I had this exchange with a member of the Power of Acknowledgment Resource Group on LinkedIn recently, after I asked people to submit the names of Grateful Leaders they knew, who I could then consider for Profiles in my upcoming book, Grateful Leaders: Using the Power of Acknowledgment to Enage, Motivate and Keep Your Best People. I asked:
Do you know of anyone who shows gratitude toward the people who work for him or her, who appreciates the talents and abilities and contributions of the employees, who wants to know them as people? I would appreciate any suggestions!
Royston Fernandes of Canada responded, and submitted the following message:
Judith – Perhaps I’m guilty of committing the cardinal sin of making an assumption. However, frequently, its the absence of certain things that raises questions. Could it be then, that the absence of comments about grateful leaders directly co-relates to the priority (or lack of) leaders and managers currently place on genuinely valuing the human element ? What does that tell us about the state of leadership today and more importantly about future leaders ?
I then wrote to him:
I think you have made some very astute observations. Here is my definition of a Grateful Leader, so you may understand better why we are not seeing a lot of “nominations”:
A Grateful Leader sees, recognizes and expresses appreciation for their employees’ contributions and their passionate engagement, on an ongoing basis. These Leaders really want to know their employees as people. They give their employees access to them as well as to other leaders regularly. By creating a culture of appreciation in their organization, in which people truly feel valued, they motivate their followers to strive for continuous improvement and always greater results. This, in turn promotes a positive environment and the overall well-being of both the leader and their followers.
If you do know of anyone who fills the bill, please do let me know. I have gotten some submissions from a variety of sources and they are outstanding human beings. But thanks for taking this to heart. I can see that the message resonates with you. Warmest regards, Judy
I also referred him to this blog, and he responded:
WOW ! What an exceptional, useful and pertinent blog. This certainly resonates with me and I’m going to be following it closely.

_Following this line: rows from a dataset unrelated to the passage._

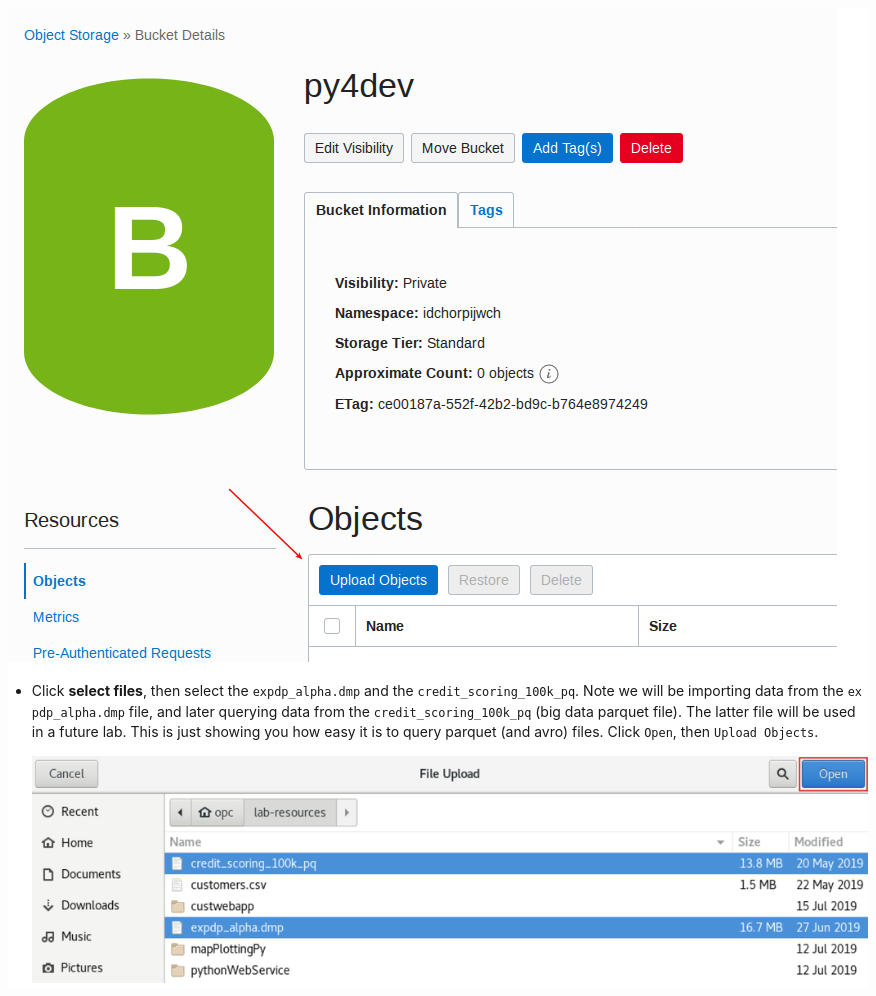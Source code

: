   ![](images/100/016.png " ")

- Click **select files**, then select the `expdp_alpha.dmp` and the `credit_scoring_100k_pq`. Note we will be importing data from the `expdp_alpha.dmp` file, and later querying data from the `credit_scoring_100k_pq` (big data parquet file). The latter file will be used in a future lab. This is just showing you how easy it is to query parquet (and avro) files. Click `Open`, then `Upload Objects`.

  ![](images/100/017.png " ")
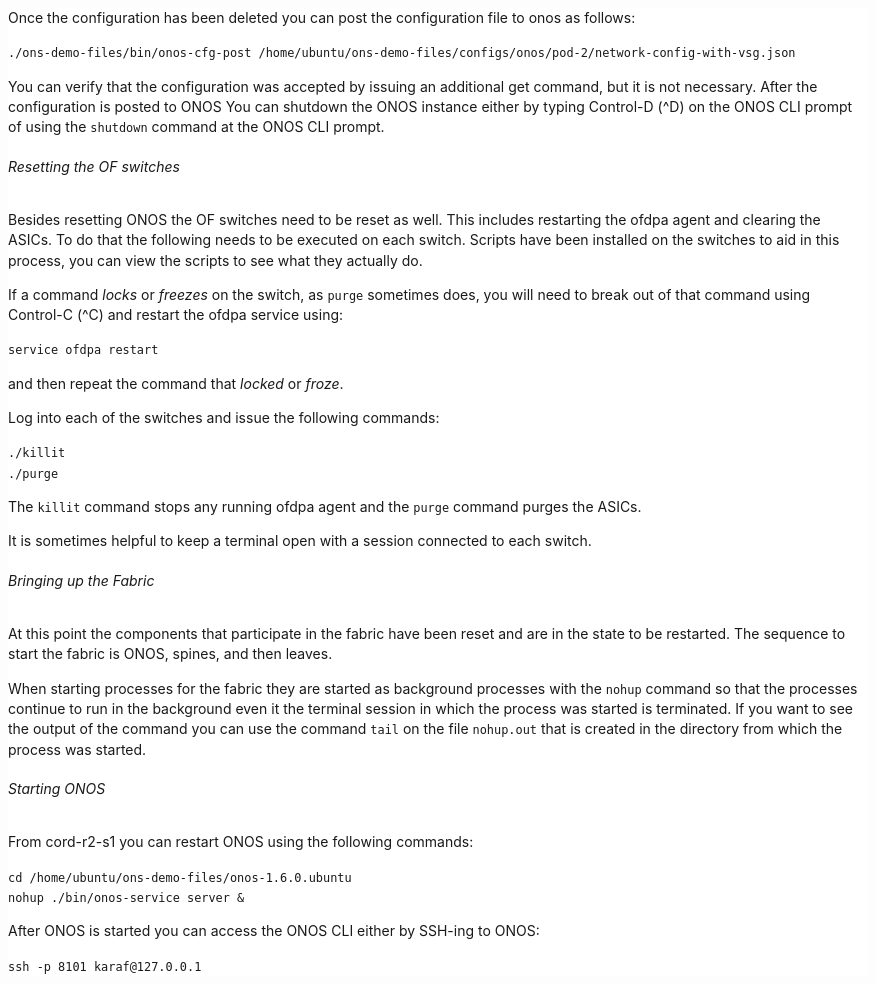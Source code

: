Once the configuration has been deleted you can post the configuration file to
onos as follows:

    ./ons-demo-files/bin/onos-cfg-post /home/ubuntu/ons-demo-files/configs/onos/pod-2/network-config-with-vsg.json

You can verify that the configuration was accepted by issuing an additional get
command, but it is not necessary. After the configuration is posted to ONOS You
can shutdown the ONOS instance either by typing Control-D (^D) on the ONOS CLI
prompt of using the `shutdown` command at the ONOS CLI prompt.

###### Resetting the OF switches
Besides resetting ONOS the OF switches need to be reset as well. This includes
restarting the ofdpa agent and clearing the ASICs. To do that the following
needs to be executed on each switch. Scripts have been installed on the switches
to aid in this process, you can view the scripts to see what they actually do.

If a command *locks* or *freezes* on the switch, as `purge` sometimes does, you
will need to break out of that command using Control-C (^C) and restart the
ofdpa service
using:

    service ofdpa restart

and then repeat the command that *locked* or *froze*.

Log into each of the switches and issue the following commands:

    ./killit
    ./purge

The `killit` command stops any running ofdpa agent and the `purge` command
purges the ASICs.

It is sometimes helpful to keep a terminal open with a session connected to
each switch.

###### Bringing up the Fabric
At this point the components that participate in the fabric have been reset
and are in the state to be restarted. The sequence to start the fabric is
ONOS, spines, and then leaves.

When starting processes for the fabric they are started as background processes
with the `nohup` command so that the processes continue to run in the background
even it the terminal session in which the process was started is terminated. If
you want to see the output of the command you can use the command `tail` on the
file `nohup.out` that is created in the directory from which the process was
started.

###### Starting ONOS
From cord-r2-s1 you can restart ONOS using the following commands:

    cd /home/ubuntu/ons-demo-files/onos-1.6.0.ubuntu
    nohup ./bin/onos-service server &

After ONOS is started you can access the ONOS CLI either by SSH-ing to ONOS:

    ssh -p 8101 karaf@127.0.0.1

Then he submitted the following heartfelt, sincere and profound acknowledgment of a former leader of his:
For me, there are few people that meet these criteria, but the one person who I believe, fits the bill exceptionally is Roger Davis. Roger was my manager while @ IBM in 2002-2003/4. Why ? Roger understood my hunger to become a project manager. He listened to my dream of being a Project Manager and gave me the opportunity to learn the ropes as it were. More importantly – he taught me the difference between being a manager and a leader – by example. His appreciation came in various forms – constructive feedback, opportunities offered, a keen interest and support in my development long after I left IBM. I am grateful for his “servant leadership”, for reinforcing my belief that you can manage tasks – but you have to lead people. His actions have epitomised (and with due apologies to) JFK’s timeless exhortation – “Ask not what your team can do for you…but what you can do for your team.”
Again – thank you for your time and for driving this initiative forward.
Well done, Royston! This kind of acknowledgment makes a huge difference to a leader. I hope that Roger sees it, or else that you send it directly to him. We have no idea what unpredictably positive impact it could have. Also, he does sound like a candidate for the designation “Grateful Leader.” Thanks for letting all of us know about him.